■ **PROBLEM TO WORK ON**: From the data below, return all lines holding the string "void".

::::::::

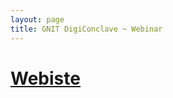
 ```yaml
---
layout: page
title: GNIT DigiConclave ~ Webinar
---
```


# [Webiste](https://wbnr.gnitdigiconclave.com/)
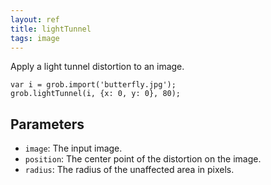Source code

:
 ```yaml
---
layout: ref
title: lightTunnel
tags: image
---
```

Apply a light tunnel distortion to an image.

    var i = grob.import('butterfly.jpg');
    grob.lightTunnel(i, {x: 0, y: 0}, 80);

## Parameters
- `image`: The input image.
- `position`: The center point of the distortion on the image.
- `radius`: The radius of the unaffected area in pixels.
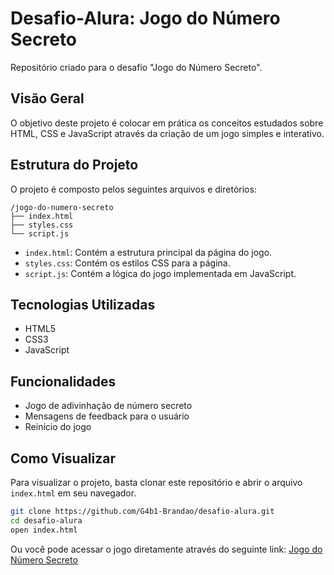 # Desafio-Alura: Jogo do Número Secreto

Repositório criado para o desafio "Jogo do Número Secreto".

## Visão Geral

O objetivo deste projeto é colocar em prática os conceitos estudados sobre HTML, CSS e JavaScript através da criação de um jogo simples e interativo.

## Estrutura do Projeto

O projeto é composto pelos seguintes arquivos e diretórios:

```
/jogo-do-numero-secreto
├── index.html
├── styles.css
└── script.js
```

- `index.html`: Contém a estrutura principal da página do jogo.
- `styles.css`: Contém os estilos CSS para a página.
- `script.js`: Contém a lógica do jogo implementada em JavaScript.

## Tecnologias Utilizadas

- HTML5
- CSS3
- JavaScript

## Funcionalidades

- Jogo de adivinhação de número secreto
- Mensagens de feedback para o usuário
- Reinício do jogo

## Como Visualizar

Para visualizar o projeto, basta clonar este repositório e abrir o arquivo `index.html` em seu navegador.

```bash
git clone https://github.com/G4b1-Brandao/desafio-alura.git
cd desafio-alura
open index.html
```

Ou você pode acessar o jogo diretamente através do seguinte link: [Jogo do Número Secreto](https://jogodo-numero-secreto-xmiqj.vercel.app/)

::::::::

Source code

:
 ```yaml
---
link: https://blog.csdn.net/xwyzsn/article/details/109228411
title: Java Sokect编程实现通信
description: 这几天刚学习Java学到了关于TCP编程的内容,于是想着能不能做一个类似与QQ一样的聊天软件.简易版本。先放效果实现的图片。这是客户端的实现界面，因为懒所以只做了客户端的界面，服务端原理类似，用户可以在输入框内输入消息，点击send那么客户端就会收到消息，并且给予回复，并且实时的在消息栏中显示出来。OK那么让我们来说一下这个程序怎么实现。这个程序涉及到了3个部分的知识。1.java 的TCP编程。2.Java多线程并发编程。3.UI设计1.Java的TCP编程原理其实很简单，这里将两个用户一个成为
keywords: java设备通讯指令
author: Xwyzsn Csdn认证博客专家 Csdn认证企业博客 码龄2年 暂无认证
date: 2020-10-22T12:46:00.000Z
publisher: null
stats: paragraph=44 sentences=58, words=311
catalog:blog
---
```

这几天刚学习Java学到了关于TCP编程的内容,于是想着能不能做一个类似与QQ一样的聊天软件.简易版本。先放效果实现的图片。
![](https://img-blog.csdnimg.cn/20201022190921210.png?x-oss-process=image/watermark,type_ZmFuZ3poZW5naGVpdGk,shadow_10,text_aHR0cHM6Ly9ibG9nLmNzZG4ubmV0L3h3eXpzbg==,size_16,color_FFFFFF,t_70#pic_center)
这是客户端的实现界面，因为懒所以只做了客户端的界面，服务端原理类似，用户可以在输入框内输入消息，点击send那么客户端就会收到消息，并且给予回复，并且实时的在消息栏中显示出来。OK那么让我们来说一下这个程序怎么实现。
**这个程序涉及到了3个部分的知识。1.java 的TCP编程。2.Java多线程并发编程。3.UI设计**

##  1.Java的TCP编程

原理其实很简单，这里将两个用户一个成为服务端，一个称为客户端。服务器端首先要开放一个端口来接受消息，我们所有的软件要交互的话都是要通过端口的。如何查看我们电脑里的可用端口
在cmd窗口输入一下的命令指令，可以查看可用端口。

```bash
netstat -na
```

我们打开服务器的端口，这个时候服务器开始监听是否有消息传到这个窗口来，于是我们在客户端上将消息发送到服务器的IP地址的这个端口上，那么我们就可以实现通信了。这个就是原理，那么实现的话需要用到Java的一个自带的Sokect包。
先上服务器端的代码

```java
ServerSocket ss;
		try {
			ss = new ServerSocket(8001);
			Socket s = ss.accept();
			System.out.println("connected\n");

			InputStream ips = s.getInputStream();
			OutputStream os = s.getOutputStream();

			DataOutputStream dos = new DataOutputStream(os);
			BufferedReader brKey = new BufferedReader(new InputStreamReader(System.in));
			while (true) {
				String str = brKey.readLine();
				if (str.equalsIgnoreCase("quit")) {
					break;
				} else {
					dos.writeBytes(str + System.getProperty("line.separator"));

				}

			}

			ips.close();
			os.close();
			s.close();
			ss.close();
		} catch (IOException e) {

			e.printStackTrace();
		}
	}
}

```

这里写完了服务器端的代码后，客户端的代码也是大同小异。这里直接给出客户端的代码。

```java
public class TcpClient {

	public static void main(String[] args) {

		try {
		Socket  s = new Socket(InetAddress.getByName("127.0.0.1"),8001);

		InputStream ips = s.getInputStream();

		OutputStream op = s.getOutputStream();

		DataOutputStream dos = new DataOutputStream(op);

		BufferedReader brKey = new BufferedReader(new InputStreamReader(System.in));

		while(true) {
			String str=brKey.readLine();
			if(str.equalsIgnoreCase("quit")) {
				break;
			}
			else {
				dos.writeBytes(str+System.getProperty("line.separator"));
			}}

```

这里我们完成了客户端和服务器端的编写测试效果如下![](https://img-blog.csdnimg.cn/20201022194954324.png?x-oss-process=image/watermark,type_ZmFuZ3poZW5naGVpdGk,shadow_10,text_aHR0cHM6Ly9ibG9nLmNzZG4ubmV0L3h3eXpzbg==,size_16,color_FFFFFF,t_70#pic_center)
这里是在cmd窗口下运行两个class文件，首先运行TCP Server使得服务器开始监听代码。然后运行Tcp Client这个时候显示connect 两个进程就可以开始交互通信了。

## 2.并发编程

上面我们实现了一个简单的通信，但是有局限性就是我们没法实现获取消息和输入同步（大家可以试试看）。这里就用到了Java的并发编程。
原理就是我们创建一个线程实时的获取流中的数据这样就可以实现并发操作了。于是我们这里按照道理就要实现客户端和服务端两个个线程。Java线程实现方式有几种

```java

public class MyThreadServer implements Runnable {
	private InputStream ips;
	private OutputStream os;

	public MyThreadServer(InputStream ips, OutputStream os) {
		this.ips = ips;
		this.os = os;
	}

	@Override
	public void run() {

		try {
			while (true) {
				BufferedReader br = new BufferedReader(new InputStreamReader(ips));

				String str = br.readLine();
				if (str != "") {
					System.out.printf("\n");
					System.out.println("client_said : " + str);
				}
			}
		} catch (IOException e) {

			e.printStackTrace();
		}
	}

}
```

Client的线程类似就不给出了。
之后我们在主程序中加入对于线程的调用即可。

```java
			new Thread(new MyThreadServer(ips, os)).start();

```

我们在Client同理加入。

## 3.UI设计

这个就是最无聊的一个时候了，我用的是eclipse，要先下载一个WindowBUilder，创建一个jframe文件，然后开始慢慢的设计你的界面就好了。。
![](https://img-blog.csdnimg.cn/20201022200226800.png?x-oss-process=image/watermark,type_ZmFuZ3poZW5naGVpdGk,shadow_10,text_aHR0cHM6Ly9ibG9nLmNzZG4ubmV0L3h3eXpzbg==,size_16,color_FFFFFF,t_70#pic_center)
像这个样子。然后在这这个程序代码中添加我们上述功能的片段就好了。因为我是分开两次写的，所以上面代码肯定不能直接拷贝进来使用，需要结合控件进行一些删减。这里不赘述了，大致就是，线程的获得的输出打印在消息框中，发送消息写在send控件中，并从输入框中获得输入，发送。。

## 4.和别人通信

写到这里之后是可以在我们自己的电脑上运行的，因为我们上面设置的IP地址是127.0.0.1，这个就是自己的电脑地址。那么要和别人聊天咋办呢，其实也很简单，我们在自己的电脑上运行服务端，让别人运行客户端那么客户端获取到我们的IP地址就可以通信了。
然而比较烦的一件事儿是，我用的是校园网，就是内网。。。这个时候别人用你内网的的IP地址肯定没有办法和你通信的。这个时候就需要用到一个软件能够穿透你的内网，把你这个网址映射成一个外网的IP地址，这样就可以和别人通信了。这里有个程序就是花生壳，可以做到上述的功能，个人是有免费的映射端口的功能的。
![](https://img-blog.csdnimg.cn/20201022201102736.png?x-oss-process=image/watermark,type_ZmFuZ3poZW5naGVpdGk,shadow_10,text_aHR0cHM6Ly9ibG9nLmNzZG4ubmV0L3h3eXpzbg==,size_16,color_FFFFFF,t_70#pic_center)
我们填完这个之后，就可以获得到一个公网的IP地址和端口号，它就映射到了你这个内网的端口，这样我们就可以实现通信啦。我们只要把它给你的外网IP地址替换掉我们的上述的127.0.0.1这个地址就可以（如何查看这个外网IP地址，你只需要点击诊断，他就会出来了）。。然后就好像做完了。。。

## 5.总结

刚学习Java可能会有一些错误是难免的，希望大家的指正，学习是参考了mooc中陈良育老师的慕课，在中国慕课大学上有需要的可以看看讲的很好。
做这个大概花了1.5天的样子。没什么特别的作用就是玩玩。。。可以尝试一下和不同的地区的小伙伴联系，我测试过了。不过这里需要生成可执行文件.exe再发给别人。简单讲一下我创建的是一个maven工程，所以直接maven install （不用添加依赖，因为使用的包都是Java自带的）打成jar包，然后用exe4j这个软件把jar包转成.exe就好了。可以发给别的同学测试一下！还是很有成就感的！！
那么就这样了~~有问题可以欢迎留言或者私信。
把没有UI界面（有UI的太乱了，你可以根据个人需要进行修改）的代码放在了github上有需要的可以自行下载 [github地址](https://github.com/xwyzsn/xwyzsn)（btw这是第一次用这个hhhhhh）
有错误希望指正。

::::::::

■ **YOUR RESPONSE**:
	public static void main(String[] args) {
	public void run() {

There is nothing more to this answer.